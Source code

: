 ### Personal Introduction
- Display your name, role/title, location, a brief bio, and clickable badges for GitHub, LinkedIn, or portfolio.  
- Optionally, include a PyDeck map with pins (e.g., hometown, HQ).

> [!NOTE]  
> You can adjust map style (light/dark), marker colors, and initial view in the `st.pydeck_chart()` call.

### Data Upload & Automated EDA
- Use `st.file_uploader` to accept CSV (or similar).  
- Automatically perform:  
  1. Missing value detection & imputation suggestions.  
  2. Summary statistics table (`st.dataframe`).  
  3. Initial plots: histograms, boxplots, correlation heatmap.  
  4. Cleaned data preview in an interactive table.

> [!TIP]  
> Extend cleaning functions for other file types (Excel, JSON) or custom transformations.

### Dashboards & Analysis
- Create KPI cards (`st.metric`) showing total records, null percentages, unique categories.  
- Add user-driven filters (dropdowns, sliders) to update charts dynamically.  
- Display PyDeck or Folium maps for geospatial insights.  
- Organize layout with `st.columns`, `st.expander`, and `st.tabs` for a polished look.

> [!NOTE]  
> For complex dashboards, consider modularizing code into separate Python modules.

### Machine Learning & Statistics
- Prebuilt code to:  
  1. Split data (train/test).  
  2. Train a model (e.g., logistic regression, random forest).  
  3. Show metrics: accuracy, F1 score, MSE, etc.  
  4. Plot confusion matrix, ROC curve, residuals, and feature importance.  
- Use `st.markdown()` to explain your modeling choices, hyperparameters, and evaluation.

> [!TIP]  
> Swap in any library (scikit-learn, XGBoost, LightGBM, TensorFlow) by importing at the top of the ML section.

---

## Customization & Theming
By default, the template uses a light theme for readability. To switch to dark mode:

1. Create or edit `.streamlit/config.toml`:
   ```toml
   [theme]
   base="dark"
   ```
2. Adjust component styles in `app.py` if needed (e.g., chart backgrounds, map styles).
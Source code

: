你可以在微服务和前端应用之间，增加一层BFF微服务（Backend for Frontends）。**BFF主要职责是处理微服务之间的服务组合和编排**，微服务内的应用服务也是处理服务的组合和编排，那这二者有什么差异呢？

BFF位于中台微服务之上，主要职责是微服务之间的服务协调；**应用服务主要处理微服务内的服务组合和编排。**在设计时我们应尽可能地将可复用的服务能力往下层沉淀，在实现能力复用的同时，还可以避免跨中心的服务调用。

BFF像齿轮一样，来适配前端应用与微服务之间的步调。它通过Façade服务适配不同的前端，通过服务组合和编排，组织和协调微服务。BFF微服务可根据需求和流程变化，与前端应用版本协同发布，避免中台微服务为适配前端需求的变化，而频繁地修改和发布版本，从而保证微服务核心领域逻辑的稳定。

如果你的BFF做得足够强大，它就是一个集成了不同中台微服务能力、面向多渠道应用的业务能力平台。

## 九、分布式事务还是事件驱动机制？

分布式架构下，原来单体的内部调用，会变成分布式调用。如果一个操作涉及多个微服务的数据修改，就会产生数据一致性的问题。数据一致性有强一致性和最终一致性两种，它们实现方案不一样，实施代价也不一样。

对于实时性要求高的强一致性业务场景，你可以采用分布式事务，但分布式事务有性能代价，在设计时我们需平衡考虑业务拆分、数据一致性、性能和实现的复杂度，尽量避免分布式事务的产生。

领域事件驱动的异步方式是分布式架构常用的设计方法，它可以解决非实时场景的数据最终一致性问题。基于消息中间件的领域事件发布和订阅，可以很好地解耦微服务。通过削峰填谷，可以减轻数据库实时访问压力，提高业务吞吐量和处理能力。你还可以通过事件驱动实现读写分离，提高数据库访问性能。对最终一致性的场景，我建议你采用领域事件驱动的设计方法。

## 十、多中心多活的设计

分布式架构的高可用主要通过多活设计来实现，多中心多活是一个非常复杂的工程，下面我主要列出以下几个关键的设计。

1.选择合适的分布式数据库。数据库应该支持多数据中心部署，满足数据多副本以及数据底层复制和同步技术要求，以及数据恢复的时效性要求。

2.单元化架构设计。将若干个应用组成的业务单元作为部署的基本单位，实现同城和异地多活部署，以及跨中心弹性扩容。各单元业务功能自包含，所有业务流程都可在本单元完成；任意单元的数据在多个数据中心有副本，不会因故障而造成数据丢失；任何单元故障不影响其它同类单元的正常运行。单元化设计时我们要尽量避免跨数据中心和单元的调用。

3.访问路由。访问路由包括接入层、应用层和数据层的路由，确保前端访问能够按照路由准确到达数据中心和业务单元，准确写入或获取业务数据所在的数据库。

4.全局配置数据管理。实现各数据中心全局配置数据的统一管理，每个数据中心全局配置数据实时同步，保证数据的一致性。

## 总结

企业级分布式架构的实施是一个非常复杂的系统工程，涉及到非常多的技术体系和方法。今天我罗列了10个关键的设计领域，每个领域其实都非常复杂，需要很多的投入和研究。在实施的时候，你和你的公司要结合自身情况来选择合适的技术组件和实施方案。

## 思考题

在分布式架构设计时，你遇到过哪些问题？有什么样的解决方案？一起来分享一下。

▬▬▬

Repeat, character for character, the lines of the material above from the line with "CSV (or similar)." through the line with "- Display PyDeck".

- Result of the exercise -
- Use `st.file_uploader` to accept CSV (or similar).  
- Automatically perform:  
  1. Missing value detection & imputation suggestions.  
  2. Summary statistics table (`st.dataframe`).  
  3. Initial plots: histograms, boxplots, correlation heatmap.  
  4. Cleaned data preview in an interactive table.

> [!TIP]  
> Extend cleaning functions for other file types (Excel, JSON) or custom transformations.

### Dashboards & Analysis
- Create KPI cards (`st.metric`) showing total records, null percentages, unique categories.  
- Add user-driven filters (dropdowns, sliders) to update charts dynamically.  
- Display PyDeck or Folium maps for geospatial insights.  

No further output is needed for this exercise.